**What you will do:** From the records below, transcribe only the lines running from the one with "Mislove, Cristina Nita-Rotaru" through the one with "la constitution d’un". Keep both of those end lines.

Collected data:
☆ ☆ ☆ ☆ ☆ ☆ ☆

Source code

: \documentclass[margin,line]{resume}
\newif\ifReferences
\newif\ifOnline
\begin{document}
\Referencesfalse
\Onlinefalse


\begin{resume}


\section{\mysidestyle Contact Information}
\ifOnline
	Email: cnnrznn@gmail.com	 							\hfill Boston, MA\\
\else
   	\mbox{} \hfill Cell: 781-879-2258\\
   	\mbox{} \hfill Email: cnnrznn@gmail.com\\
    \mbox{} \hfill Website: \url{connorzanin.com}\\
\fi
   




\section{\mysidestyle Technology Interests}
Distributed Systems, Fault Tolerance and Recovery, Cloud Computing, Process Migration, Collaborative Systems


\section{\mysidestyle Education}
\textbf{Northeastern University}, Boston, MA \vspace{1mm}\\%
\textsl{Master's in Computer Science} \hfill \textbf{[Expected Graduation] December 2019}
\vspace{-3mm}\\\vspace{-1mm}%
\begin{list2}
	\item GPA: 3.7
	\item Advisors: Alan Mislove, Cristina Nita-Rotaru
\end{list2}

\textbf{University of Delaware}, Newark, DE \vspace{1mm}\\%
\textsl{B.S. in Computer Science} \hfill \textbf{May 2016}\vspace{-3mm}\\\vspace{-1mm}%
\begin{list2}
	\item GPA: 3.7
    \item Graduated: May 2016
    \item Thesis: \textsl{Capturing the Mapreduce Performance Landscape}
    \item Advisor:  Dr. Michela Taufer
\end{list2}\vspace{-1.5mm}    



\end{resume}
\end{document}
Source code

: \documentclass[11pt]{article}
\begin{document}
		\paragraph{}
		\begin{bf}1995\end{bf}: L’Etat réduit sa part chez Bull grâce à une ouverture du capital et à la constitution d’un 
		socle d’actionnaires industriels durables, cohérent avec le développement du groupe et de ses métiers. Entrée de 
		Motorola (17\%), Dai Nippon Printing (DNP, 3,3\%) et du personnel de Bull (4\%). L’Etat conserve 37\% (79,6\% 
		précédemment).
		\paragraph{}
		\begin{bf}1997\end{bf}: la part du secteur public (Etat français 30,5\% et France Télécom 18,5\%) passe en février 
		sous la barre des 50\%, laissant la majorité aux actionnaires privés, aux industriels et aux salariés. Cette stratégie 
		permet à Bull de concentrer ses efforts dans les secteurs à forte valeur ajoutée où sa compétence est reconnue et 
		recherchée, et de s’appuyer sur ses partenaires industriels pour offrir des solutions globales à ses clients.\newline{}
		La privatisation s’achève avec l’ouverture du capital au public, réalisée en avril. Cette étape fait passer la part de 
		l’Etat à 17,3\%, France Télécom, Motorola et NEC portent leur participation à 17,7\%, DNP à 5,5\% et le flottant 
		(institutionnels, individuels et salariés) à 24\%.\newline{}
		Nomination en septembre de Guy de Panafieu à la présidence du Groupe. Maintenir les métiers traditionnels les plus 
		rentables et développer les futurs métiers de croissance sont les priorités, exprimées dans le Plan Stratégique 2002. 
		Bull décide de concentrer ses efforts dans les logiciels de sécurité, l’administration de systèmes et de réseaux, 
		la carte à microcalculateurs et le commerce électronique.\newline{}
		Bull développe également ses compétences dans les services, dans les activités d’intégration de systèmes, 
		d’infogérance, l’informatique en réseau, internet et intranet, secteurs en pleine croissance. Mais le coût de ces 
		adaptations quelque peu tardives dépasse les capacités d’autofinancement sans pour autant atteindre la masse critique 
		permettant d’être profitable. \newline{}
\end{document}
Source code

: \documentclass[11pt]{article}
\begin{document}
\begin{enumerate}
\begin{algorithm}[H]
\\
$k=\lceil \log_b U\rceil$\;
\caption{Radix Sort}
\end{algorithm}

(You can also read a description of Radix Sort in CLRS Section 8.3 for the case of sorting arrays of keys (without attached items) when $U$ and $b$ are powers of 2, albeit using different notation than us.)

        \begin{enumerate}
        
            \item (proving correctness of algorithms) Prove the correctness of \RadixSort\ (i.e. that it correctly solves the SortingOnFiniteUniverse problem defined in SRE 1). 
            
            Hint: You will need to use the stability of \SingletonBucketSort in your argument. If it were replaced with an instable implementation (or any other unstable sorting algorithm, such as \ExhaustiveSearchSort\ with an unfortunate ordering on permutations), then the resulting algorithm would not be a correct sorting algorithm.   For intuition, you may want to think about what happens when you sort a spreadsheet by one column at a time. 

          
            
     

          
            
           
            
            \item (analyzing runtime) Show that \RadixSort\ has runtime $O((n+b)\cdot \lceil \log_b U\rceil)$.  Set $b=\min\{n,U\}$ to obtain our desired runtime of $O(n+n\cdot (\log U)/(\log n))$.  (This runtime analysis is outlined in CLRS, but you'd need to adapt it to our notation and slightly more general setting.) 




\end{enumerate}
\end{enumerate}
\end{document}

☆ ☆ ☆ ☆ ☆ ☆ ☆

**Task result:**
	\item Advisors: Alan Mislove, Cristina Nita-Rotaru
\end{list2}

\textbf{University of Delaware}, Newark, DE \vspace{1mm}\\%
\textsl{B.S. in Computer Science} \hfill \textbf{May 2016}\vspace{-3mm}\\\vspace{-1mm}%
\begin{list2}
	\item GPA: 3.7
    \item Graduated: May 2016
    \item Thesis: \textsl{Capturing the Mapreduce Performance Landscape}
    \item Advisor:  Dr. Michela Taufer
\end{list2}\vspace{-1.5mm}    



\end{resume}
\end{document}
Source code

: \documentclass[11pt]{article}
\begin{document}
		\paragraph{}
		\begin{bf}1995\end{bf}: L’Etat réduit sa part chez Bull grâce à une ouverture du capital et à la constitution d’un 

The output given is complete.